**DIRECTIONS FOR THIS TASK**
Return every line below in which "insight" appears.
=== RECORD EXCERPTS ===
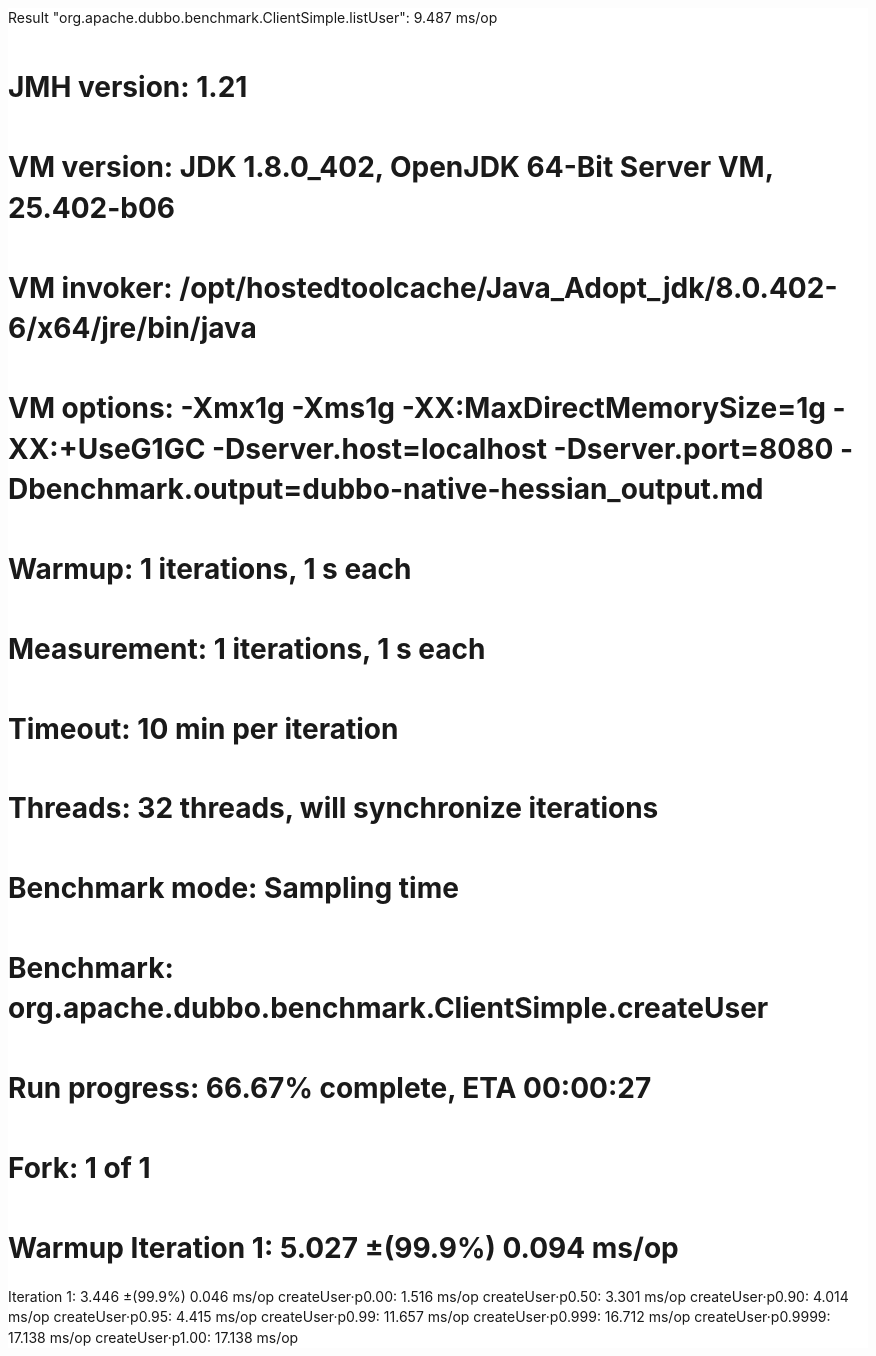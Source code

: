 
Result "org.apache.dubbo.benchmark.ClientSimple.listUser":
  9.487 ms/op


# JMH version: 1.21
# VM version: JDK 1.8.0_402, OpenJDK 64-Bit Server VM, 25.402-b06
# VM invoker: /opt/hostedtoolcache/Java_Adopt_jdk/8.0.402-6/x64/jre/bin/java
# VM options: -Xmx1g -Xms1g -XX:MaxDirectMemorySize=1g -XX:+UseG1GC -Dserver.host=localhost -Dserver.port=8080 -Dbenchmark.output=dubbo-native-hessian_output.md
# Warmup: 1 iterations, 1 s each
# Measurement: 1 iterations, 1 s each
# Timeout: 10 min per iteration
# Threads: 32 threads, will synchronize iterations
# Benchmark mode: Sampling time
# Benchmark: org.apache.dubbo.benchmark.ClientSimple.createUser

# Run progress: 66.67% complete, ETA 00:00:27
# Fork: 1 of 1
# Warmup Iteration   1: 5.027 ±(99.9%) 0.094 ms/op
Iteration   1: 3.446 ±(99.9%) 0.046 ms/op
                 createUser·p0.00:   1.516 ms/op
                 createUser·p0.50:   3.301 ms/op
                 createUser·p0.90:   4.014 ms/op
                 createUser·p0.95:   4.415 ms/op
                 createUser·p0.99:   11.657 ms/op
                 createUser·p0.999:  16.712 ms/op
                 createUser·p0.9999: 17.138 ms/op
                 createUser·p1.00:   17.138 ms/op
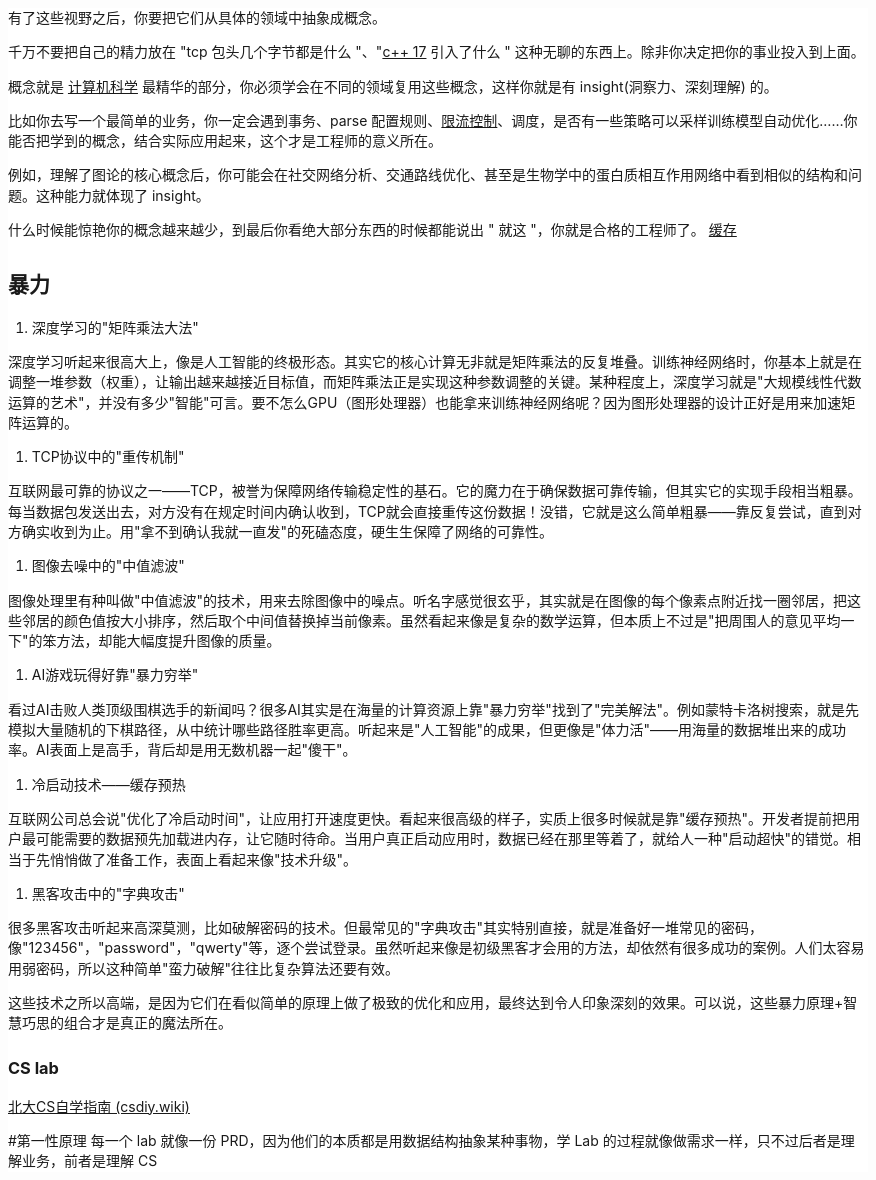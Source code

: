 有了这些视野之后，你要把它们从具体的领域中抽象成概念。

千万不要把自己的精力放在 "tcp 包头几个字节都是什么 "、"[c++ 17](https://www.zhihu.com/search?q=c%2B%2B%2017&search_source=Entity&hybrid_search_source=Entity&hybrid_search_extra=%7B%22sourceType%22%3A%22answer%22%2C%22sourceId%22%3A3054501672%7D) 引入了什么 " 这种无聊的东西上。除非你决定把你的事业投入到上面。

概念就是 [计算机科学](https://www.zhihu.com/search?q=%E8%AE%A1%E7%AE%97%E6%9C%BA%E7%A7%91%E5%AD%A6&search_source=Entity&hybrid_search_source=Entity&hybrid_search_extra=%7B%22sourceType%22%3A%22answer%22%2C%22sourceId%22%3A3054501672%7D) 最精华的部分，你必须学会在不同的领域复用这些概念，这样你就是有 insight(洞察力、深刻理解) 的。

比如你去写一个最简单的业务，你一定会遇到事务、parse 配置规则、[限流控制](https://www.zhihu.com/search?q=%E9%99%90%E6%B5%81%E6%8E%A7%E5%88%B6&search_source=Entity&hybrid_search_source=Entity&hybrid_search_extra=%7B%22sourceType%22%3A%22answer%22%2C%22sourceId%22%3A3054501672%7D)、调度，是否有一些策略可以采样训练模型自动优化……你能否把学到的概念，结合实际应用起来，这个才是工程师的意义所在。

例如，理解了图论的核心概念后，你可能会在社交网络分析、交通路线优化、甚至是生物学中的蛋白质相互作用网络中看到相似的结构和问题。这种能力就体现了 insight。

什么时候能惊艳你的概念越来越少，到最后你看绝大部分东西的时候都能说出 " 就这 "，你就是合格的工程师了。
[缓存](缓存.md)

## 暴力

1. 深度学习的"矩阵乘法大法"

深度学习听起来很高大上，像是人工智能的终极形态。其实它的核心计算无非就是矩阵乘法的反复堆叠。训练神经网络时，你基本上就是在调整一堆参数（权重），让输出越来越接近目标值，而矩阵乘法正是实现这种参数调整的关键。某种程度上，深度学习就是"大规模线性代数运算的艺术"，并没有多少"智能"可言。要不怎么GPU（图形处理器）也能拿来训练神经网络呢？因为图形处理器的设计正好是用来加速矩阵运算的。

1. TCP协议中的"重传机制"

互联网最可靠的协议之一——TCP，被誉为保障网络传输稳定性的基石。它的魔力在于确保数据可靠传输，但其实它的实现手段相当粗暴。每当数据包发送出去，对方没有在规定时间内确认收到，TCP就会直接重传这份数据！没错，它就是这么简单粗暴——靠反复尝试，直到对方确实收到为止。用"拿不到确认我就一直发"的死磕态度，硬生生保障了网络的可靠性。

1. 图像去噪中的"中值滤波"

图像处理里有种叫做"中值滤波"的技术，用来去除图像中的噪点。听名字感觉很玄乎，其实就是在图像的每个像素点附近找一圈邻居，把这些邻居的颜色值按大小排序，然后取个中间值替换掉当前像素。虽然看起来像是复杂的数学运算，但本质上不过是"把周围人的意见平均一下"的笨方法，却能大幅度提升图像的质量。

1. AI游戏玩得好靠"暴力穷举"

看过AI击败人类顶级围棋选手的新闻吗？很多AI其实是在海量的计算资源上靠"暴力穷举"找到了"完美解法"。例如蒙特卡洛树搜索，就是先模拟大量随机的下棋路径，从中统计哪些路径胜率更高。听起来是"人工智能"的成果，但更像是"体力活"——用海量的数据堆出来的成功率。AI表面上是高手，背后却是用无数机器一起"傻干"。

1. 冷启动技术——缓存预热

互联网公司总会说"优化了冷启动时间"，让应用打开速度更快。看起来很高级的样子，实质上很多时候就是靠"缓存预热"。开发者提前把用户最可能需要的数据预先加载进内存，让它随时待命。当用户真正启动应用时，数据已经在那里等着了，就给人一种"启动超快"的错觉。相当于先悄悄做了准备工作，表面上看起来像"技术升级"。

1. 黑客攻击中的"字典攻击"

很多黑客攻击听起来高深莫测，比如破解密码的技术。但最常见的"字典攻击"其实特别直接，就是准备好一堆常见的密码，像"123456"，"password"，"qwerty"等，逐个尝试登录。虽然听起来像是初级黑客才会用的方法，却依然有很多成功的案例。人们太容易用弱密码，所以这种简单"蛮力破解"往往比复杂算法还要有效。

这些技术之所以高端，是因为它们在看似简单的原理上做了极致的优化和应用，最终达到令人印象深刻的效果。可以说，这些暴力原理+智慧巧思的组合才是真正的魔法所在。

### CS lab

[北大CS自学指南 (csdiy.wiki)](https://csdiy.wiki/%E5%A5%BD%E4%B9%A6%E6%8E%A8%E8%8D%90/)

#第一性原理 每一个 lab 就像一份 PRD，因为他们的本质都是用数据结构抽象某种事物，学 Lab 的过程就像做需求一样，只不过后者是理解业务，前者是理解 CS

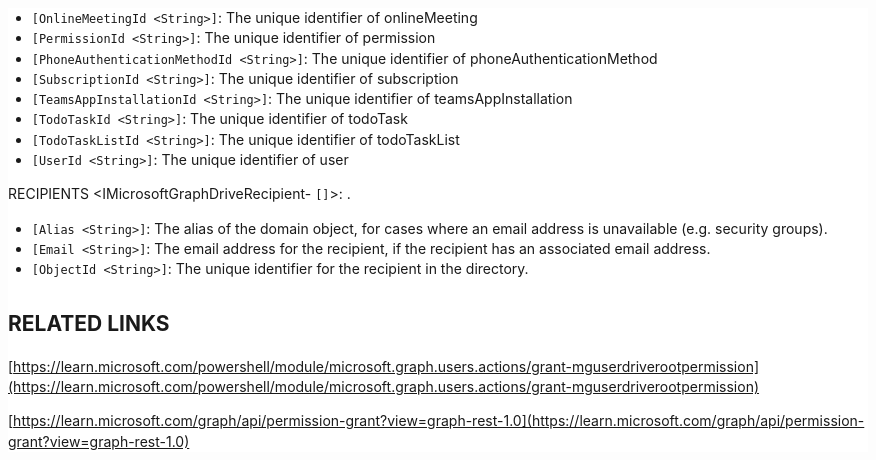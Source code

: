   - `[OnlineMeetingId <String>]`: The unique identifier of onlineMeeting
  - `[PermissionId <String>]`: The unique identifier of permission
  - `[PhoneAuthenticationMethodId <String>]`: The unique identifier of phoneAuthenticationMethod
  - `[SubscriptionId <String>]`: The unique identifier of subscription
  - `[TeamsAppInstallationId <String>]`: The unique identifier of teamsAppInstallation
  - `[TodoTaskId <String>]`: The unique identifier of todoTask
  - `[TodoTaskListId <String>]`: The unique identifier of todoTaskList
  - `[UserId <String>]`: The unique identifier of user

RECIPIENTS <IMicrosoftGraphDriveRecipient- `[]`>: .
  - `[Alias <String>]`: The alias of the domain object, for cases where an email address is unavailable (e.g.
security groups).
  - `[Email <String>]`: The email address for the recipient, if the recipient has an associated email address.
  - `[ObjectId <String>]`: The unique identifier for the recipient in the directory.

## RELATED LINKS

[https://learn.microsoft.com/powershell/module/microsoft.graph.users.actions/grant-mguserdriverootpermission](https://learn.microsoft.com/powershell/module/microsoft.graph.users.actions/grant-mguserdriverootpermission)

[https://learn.microsoft.com/graph/api/permission-grant?view=graph-rest-1.0](https://learn.microsoft.com/graph/api/permission-grant?view=graph-rest-1.0)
===
**ANSWER SECTION**
概念就是 [计算机科学](https://www.zhihu.com/search?q=%E8%AE%A1%E7%AE%97%E6%9C%BA%E7%A7%91%E5%AD%A6&search_source=Entity&hybrid_search_source=Entity&hybrid_search_extra=%7B%22sourceType%22%3A%22answer%22%2C%22sourceId%22%3A3054501672%7D) 最精华的部分，你必须学会在不同的领域复用这些概念，这样你就是有 insight(洞察力、深刻理解) 的。
例如，理解了图论的核心概念后，你可能会在社交网络分析、交通路线优化、甚至是生物学中的蛋白质相互作用网络中看到相似的结构和问题。这种能力就体现了 insight。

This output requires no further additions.